# EXERCISE REQUIREMENTS
From the entries that follow, extract each line holding the string "comme".

# Saved entries
[Start of section]

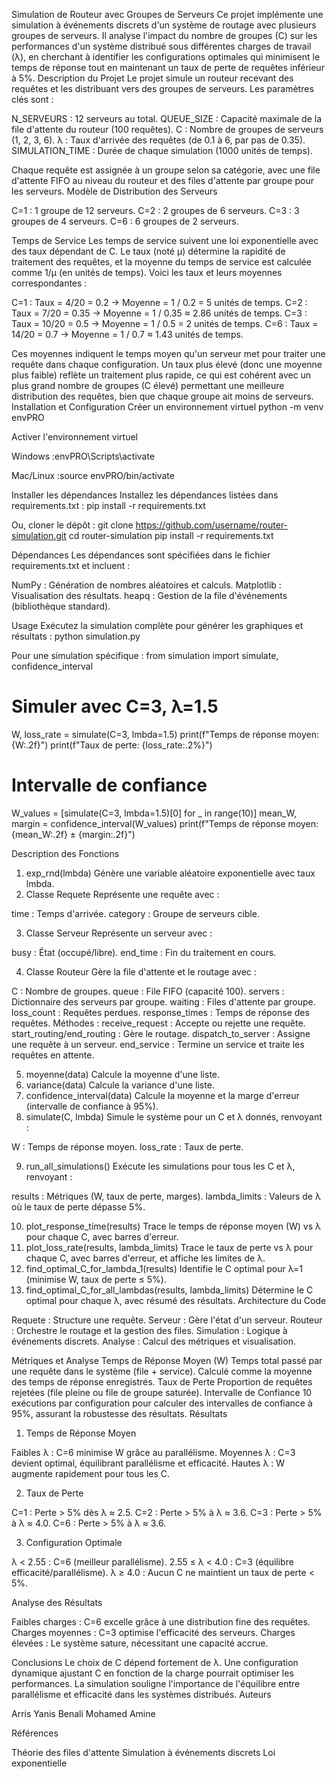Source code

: Simulation de Routeur avec Groupes de Serveurs
Ce projet implémente une simulation à événements discrets d'un système de routage avec plusieurs groupes de serveurs. Il analyse l'impact du nombre de groupes (C) sur les performances d'un système distribué sous différentes charges de travail (λ), en cherchant à identifier les configurations optimales qui minimisent le temps de réponse tout en maintenant un taux de perte de requêtes inférieur à 5%.
Description du Projet
Le projet simule un routeur recevant des requêtes et les distribuant vers des groupes de serveurs. Les paramètres clés sont :

N_SERVEURS : 12 serveurs au total.
QUEUE_SIZE : Capacité maximale de la file d'attente du routeur (100 requêtes).
C : Nombre de groupes de serveurs (1, 2, 3, 6).
λ : Taux d'arrivée des requêtes (de 0.1 à 6, par pas de 0.35).
SIMULATION_TIME : Durée de chaque simulation (1000 unités de temps).

Chaque requête est assignée à un groupe selon sa catégorie, avec une file d'attente FIFO au niveau du routeur et des files d'attente par groupe pour les serveurs.
Modèle de Distribution des Serveurs

C=1 : 1 groupe de 12 serveurs.
C=2 : 2 groupes de 6 serveurs.
C=3 : 3 groupes de 4 serveurs.
C=6 : 6 groupes de 2 serveurs.

Temps de Service
Les temps de service suivent une loi exponentielle avec des taux dépendant de C. Le taux (noté μ) détermine la rapidité de traitement des requêtes, et la moyenne du temps de service est calculée comme 1/μ (en unités de temps). Voici les taux et leurs moyennes correspondantes :

C=1 : Taux = 4/20 = 0.2 → Moyenne = 1 / 0.2 = 5 unités de temps.
C=2 : Taux = 7/20 = 0.35 → Moyenne = 1 / 0.35 ≈ 2.86 unités de temps.
C=3 : Taux = 10/20 = 0.5 → Moyenne = 1 / 0.5 = 2 unités de temps.
C=6 : Taux = 14/20 = 0.7 → Moyenne = 1 / 0.7 ≈ 1.43 unités de temps.

Ces moyennes indiquent le temps moyen qu'un serveur met pour traiter une requête dans chaque configuration. Un taux plus élevé (donc une moyenne plus faible) reflète un traitement plus rapide, ce qui est cohérent avec un plus grand nombre de groupes (C élevé) permettant une meilleure distribution des requêtes, bien que chaque groupe ait moins de serveurs.
Installation et Configuration
Créer un environnement virtuel
python -m venv envPRO

Activer l'environnement virtuel

Windows :envPRO\Scripts\activate


Mac/Linux :source envPRO/bin/activate



Installer les dépendances
Installez les dépendances listées dans requirements.txt :
pip install -r requirements.txt

Ou, cloner le dépôt :
git clone https://github.com/username/router-simulation.git
cd router-simulation
pip install -r requirements.txt

Dépendances
Les dépendances sont spécifiées dans le fichier requirements.txt et incluent :

NumPy : Génération de nombres aléatoires et calculs.
Matplotlib : Visualisation des résultats.
heapq : Gestion de la file d'événements (bibliothèque standard).

Usage
Exécutez la simulation complète pour générer les graphiques et résultats :
python simulation.py

Pour une simulation spécifique :
from simulation import simulate, confidence_interval

# Simuler avec C=3, λ=1.5
W, loss_rate = simulate(C=3, lmbda=1.5)
print(f"Temps de réponse moyen: {W:.2f}")
print(f"Taux de perte: {loss_rate:.2%}")

# Intervalle de confiance
W_values = [simulate(C=3, lmbda=1.5)[0] for _ in range(10)]
mean_W, margin = confidence_interval(W_values)
print(f"Temps de réponse moyen: {mean_W:.2f} ± {margin:.2f}")

Description des Fonctions
1. exp_rnd(lmbda)
Génère une variable aléatoire exponentielle avec taux lmbda.
2. Classe Requete
Représente une requête avec :

time : Temps d'arrivée.
category : Groupe de serveurs cible.

3. Classe Serveur
Représente un serveur avec :

busy : État (occupé/libre).
end_time : Fin du traitement en cours.

4. Classe Routeur
Gère la file d'attente et le routage avec :

C : Nombre de groupes.
queue : File FIFO (capacité 100).
servers : Dictionnaire des serveurs par groupe.
waiting : Files d'attente par groupe.
loss_count : Requêtes perdues.
response_times : Temps de réponse des requêtes.
Méthodes :
receive_request : Accepte ou rejette une requête.
start_routing/end_routing : Gère le routage.
dispatch_to_server : Assigne une requête à un serveur.
end_service : Termine un service et traite les requêtes en attente.



5. moyenne(data)
Calcule la moyenne d'une liste.
6. variance(data)
Calcule la variance d'une liste.
7. confidence_interval(data)
Calcule la moyenne et la marge d'erreur (intervalle de confiance à 95%).
8. simulate(C, lmbda)
Simule le système pour un C et λ donnés, renvoyant :

W : Temps de réponse moyen.
loss_rate : Taux de perte.

9. run_all_simulations()
Exécute les simulations pour tous les C et λ, renvoyant :

results : Métriques (W, taux de perte, marges).
lambda_limits : Valeurs de λ où le taux de perte dépasse 5%.

10. plot_response_time(results)
Trace le temps de réponse moyen (W) vs λ pour chaque C, avec barres d'erreur.
11. plot_loss_rate(results, lambda_limits)
Trace le taux de perte vs λ pour chaque C, avec barres d'erreur, et affiche les limites de λ.
12. find_optimal_C_for_lambda_1(results)
Identifie le C optimal pour λ=1 (minimise W, taux de perte ≤ 5%).
13. find_optimal_C_for_all_lambdas(results, lambda_limits)
Détermine le C optimal pour chaque λ, avec résumé des résultats.
Architecture du Code

Requete : Structure une requête.
Serveur : Gère l'état d'un serveur.
Routeur : Orchestre le routage et la gestion des files.
Simulation : Logique à événements discrets.
Analyse : Calcul des métriques et visualisation.

Métriques et Analyse
Temps de Réponse Moyen (W)
Temps total passé par une requête dans le système (file + service). Calculé comme la moyenne des temps de réponse enregistrés.
Taux de Perte
Proportion de requêtes rejetées (file pleine ou file de groupe saturée).
Intervalle de Confiance
10 exécutions par configuration pour calculer des intervalles de confiance à 95%, assurant la robustesse des résultats.
Résultats
1. Temps de Réponse Moyen

Faibles λ : C=6 minimise W grâce au parallélisme.
Moyennes λ : C=3 devient optimal, équilibrant parallélisme et efficacité.
Hautes λ : W augmente rapidement pour tous les C.

2. Taux de Perte

C=1 : Perte > 5% dès λ ≈ 2.5.
C=2 : Perte > 5% à λ ≈ 3.6.
C=3 : Perte > 5% à λ ≈ 4.0.
C=6 : Perte > 5% à λ ≈ 3.6.

3. Configuration Optimale

λ < 2.55 : C=6 (meilleur parallélisme).
2.55 ≤ λ < 4.0 : C=3 (équilibre efficacité/parallélisme).
λ ≥ 4.0 : Aucun C ne maintient un taux de perte < 5%.

Analyse des Résultats

Faibles charges : C=6 excelle grâce à une distribution fine des requêtes.
Charges moyennes : C=3 optimise l'efficacité des serveurs.
Charges élevées : Le système sature, nécessitant une capacité accrue.

Conclusions
Le choix de C dépend fortement de λ. Une configuration dynamique ajustant C en fonction de la charge pourrait optimiser les performances. La simulation souligne l'importance de l'équilibre entre parallélisme et efficacité dans les systèmes distribués.
Auteurs

Arris Yanis
Benali Mohamed Amine

Références

Théorie des files d'attente
Simulation à événements discrets
Loi exponentielle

[End of section]

# EXERCISE ANSWER
Les temps de service suivent une loi exponentielle avec des taux dépendant de C. Le taux (noté μ) détermine la rapidité de traitement des requêtes, et la moyenne du temps de service est calculée comme 1/μ (en unités de temps). Voici les taux et leurs moyennes correspondantes :
Temps total passé par une requête dans le système (file + service). Calculé comme la moyenne des temps de réponse enregistrés.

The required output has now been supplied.